I'm not sure - I'd have thought some publicity would be a good thing when politicians make decisions on public funding for research.
I find this a bit frustrating as a layperson, if those involved in the project did an "AMA" on reddit - I'd be interested.
For example, what actually is the purpose? Are they putting the instruments up there in the hope that they've got something there capable of measuring gamma radiation in case there's a supernova locally (in our galaxy it only happens every few hundred years) or is it capable of "imaging" supernovae in distant galaxies, or just looking at background gamma radiation, or all of those.
That's some amazing balloon fabric if 22 acres of it is strong enough, radiation resistant enough, impervious enough to hold the helium for 100 days, and light enough. What is it? Would make a hell of a spinnaker.
I was guessing above about why they launch it at mid-latitudes. Why here and not in the Northern hemisphere? Less chance of problems with air-traffic as it ascends or descends, better chance that if it fails in a big way that a few tonnes of payload won't land on someone's head, is there some difference in composition or wind in the upper stratosphere, less electromagnetic interference, or is it just that they want more options?
Some light reading re the payload.
Yes - this is what I mean. I learned something about the imager, little about the expectation for the mission.
If I launched into discussion over dinner with guests about the marvellous cryogenic cooling system on the germanium detector array, my wife would either have me certified or at least give me a decent earbashing. OTOH a simple discussion about the amazing balloon launch and how it might tell us something really cool about the origins of the universe - I might get away with that.
(edit to add - I'd be happy if all they had to say is "we've got the gear, we know it's capabilities, we're going to send it up 'cause it might give us some really interesting information about nucleosynthsis in supernovae, big bang whatever - and for a stab in the dark mission, it's a hell of a lot less expensive than launching a satellite weighing several tonnes")

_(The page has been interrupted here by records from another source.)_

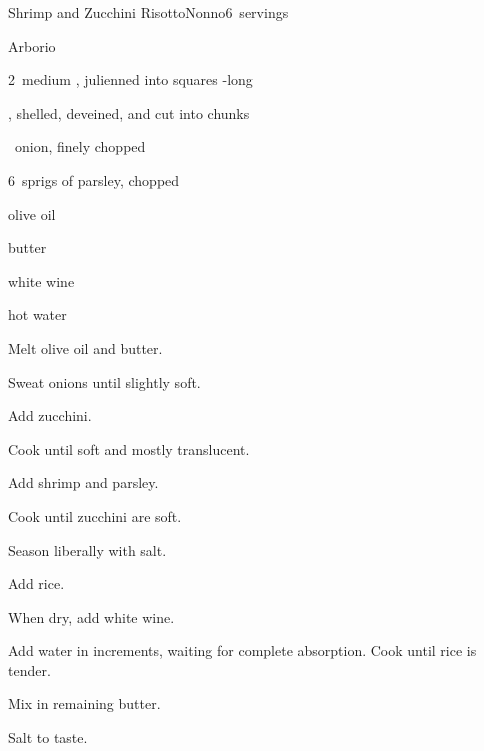 \begin{recipe}{Shrimp and Zucchini Risotto}{Nonno}{6~servings}

\begin{ingredients}
\item {} Arborio 
\item 2~medium , julienned into \inch{\quarter} squares -long
\item {} , shelled, deveined, and cut into chunks
\item \half{}~onion, finely chopped
\item 6~sprigs of parsley, chopped
\item {} olive oil
\item {} butter
\item \C{\half} white wine
\item hot water
\end{ingredients}

\begin{directions}
\item Melt olive oil and butter.
\item Sweat onions until slightly soft.
\item Add zucchini.
\item Cook until soft and mostly translucent.
\item Add shrimp and parsley.
\item Cook until zucchini are soft.
\item Season liberally with salt.
\item Add rice.
\item When dry, add white wine.
\item Add water in \C{\half} increments, waiting for complete absorption. Cook until rice is tender.
\item Mix in remaining butter.
\item Salt to taste.
\end{directions}

\end{recipe}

Meanwhile, it seems to be going well. I was probably wrong about the use of earth.nullschool.net upper stratosphere wind modelling not being much use to plot the expected path.
Snipped screenshot below, I've marked the balloons approx position at the moment with a star, it's about where you'd expect it to be (perhaps a little North of) if wind direction at 110,000 feet is about the same as modelled wind at 87,000ft (10hPa). So I guess it may come back this way after doing a big loop, as I suggested above, perhaps in about 4 days. That anticyclonic pattern in the upper stratosphere stays put over the Tasman for as long as modelling is shown (5 days).